[Saved entries]

--------------------------------------------------

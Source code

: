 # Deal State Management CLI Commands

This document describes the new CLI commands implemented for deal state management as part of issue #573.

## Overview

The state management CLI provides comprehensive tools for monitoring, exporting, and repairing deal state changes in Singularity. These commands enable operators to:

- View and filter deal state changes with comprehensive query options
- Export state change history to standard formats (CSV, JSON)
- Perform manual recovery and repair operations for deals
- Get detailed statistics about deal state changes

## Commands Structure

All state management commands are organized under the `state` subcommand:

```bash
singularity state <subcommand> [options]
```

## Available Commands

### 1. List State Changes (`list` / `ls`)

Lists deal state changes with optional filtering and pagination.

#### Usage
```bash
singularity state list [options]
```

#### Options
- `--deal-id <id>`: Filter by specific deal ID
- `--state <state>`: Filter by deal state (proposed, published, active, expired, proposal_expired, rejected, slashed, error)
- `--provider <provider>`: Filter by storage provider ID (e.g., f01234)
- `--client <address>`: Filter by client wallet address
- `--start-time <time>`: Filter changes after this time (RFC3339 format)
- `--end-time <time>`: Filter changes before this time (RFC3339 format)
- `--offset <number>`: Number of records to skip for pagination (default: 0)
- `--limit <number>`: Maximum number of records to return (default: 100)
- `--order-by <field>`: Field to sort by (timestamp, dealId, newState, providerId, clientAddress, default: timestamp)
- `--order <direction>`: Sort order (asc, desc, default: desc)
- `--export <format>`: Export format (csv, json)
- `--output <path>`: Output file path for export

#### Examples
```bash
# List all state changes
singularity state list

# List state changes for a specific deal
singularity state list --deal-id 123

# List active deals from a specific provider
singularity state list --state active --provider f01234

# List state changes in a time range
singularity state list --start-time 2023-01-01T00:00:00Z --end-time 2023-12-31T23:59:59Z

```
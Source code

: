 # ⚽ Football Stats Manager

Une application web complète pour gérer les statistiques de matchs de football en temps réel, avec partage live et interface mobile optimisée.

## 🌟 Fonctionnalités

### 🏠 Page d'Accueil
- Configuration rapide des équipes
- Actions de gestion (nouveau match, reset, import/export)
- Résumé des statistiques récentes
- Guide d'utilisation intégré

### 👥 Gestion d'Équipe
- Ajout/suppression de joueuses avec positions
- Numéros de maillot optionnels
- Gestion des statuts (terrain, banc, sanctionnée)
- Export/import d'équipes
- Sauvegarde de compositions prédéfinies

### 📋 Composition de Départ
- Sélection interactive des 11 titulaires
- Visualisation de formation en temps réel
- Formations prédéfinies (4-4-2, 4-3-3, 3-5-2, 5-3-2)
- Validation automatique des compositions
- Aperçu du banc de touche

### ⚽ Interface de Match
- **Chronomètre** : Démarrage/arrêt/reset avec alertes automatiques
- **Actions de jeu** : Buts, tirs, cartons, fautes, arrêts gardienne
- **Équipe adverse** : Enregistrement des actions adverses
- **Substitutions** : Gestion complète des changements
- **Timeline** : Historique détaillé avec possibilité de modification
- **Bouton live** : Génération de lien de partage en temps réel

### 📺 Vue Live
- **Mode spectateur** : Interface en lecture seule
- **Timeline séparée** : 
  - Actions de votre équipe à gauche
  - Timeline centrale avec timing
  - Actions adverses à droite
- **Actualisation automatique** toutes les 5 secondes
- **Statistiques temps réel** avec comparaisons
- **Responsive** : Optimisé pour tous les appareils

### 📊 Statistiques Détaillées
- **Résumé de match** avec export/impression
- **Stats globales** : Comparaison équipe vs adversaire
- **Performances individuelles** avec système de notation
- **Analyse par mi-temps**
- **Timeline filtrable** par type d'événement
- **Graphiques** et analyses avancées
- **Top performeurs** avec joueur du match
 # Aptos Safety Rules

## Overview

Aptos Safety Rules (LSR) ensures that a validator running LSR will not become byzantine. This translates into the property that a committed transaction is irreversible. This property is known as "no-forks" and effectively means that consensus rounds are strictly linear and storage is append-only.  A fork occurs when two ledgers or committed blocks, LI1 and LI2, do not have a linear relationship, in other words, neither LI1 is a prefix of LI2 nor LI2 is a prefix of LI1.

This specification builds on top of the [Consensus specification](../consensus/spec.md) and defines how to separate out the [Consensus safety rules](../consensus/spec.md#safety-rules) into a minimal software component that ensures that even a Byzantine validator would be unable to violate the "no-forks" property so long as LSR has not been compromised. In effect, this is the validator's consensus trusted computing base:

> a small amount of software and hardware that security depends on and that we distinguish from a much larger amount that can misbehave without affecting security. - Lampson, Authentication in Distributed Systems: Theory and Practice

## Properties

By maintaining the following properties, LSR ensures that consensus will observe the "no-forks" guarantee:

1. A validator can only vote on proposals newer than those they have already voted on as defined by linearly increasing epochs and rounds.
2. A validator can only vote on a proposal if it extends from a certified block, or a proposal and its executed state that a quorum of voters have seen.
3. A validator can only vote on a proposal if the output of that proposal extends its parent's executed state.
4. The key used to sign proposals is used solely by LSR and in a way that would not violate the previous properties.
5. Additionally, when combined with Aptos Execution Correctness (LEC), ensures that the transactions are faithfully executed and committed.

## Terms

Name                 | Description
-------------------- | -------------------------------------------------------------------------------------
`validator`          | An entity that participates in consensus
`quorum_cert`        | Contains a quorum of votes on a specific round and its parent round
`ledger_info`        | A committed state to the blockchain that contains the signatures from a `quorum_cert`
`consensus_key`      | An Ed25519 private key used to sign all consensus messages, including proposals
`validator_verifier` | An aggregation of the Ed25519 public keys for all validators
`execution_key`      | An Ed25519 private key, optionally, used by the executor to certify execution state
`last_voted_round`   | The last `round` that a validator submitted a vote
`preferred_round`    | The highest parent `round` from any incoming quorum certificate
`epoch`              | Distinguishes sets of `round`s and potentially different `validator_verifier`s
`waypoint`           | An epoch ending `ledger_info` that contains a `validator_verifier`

--------------------------------------------------

- **WHAT THE EXERCISE ASKS**: Going through the entries above, count each line that has the word "subcommand" and report only the count.

- **RESPONSE FOR THIS EXERCISE**: 2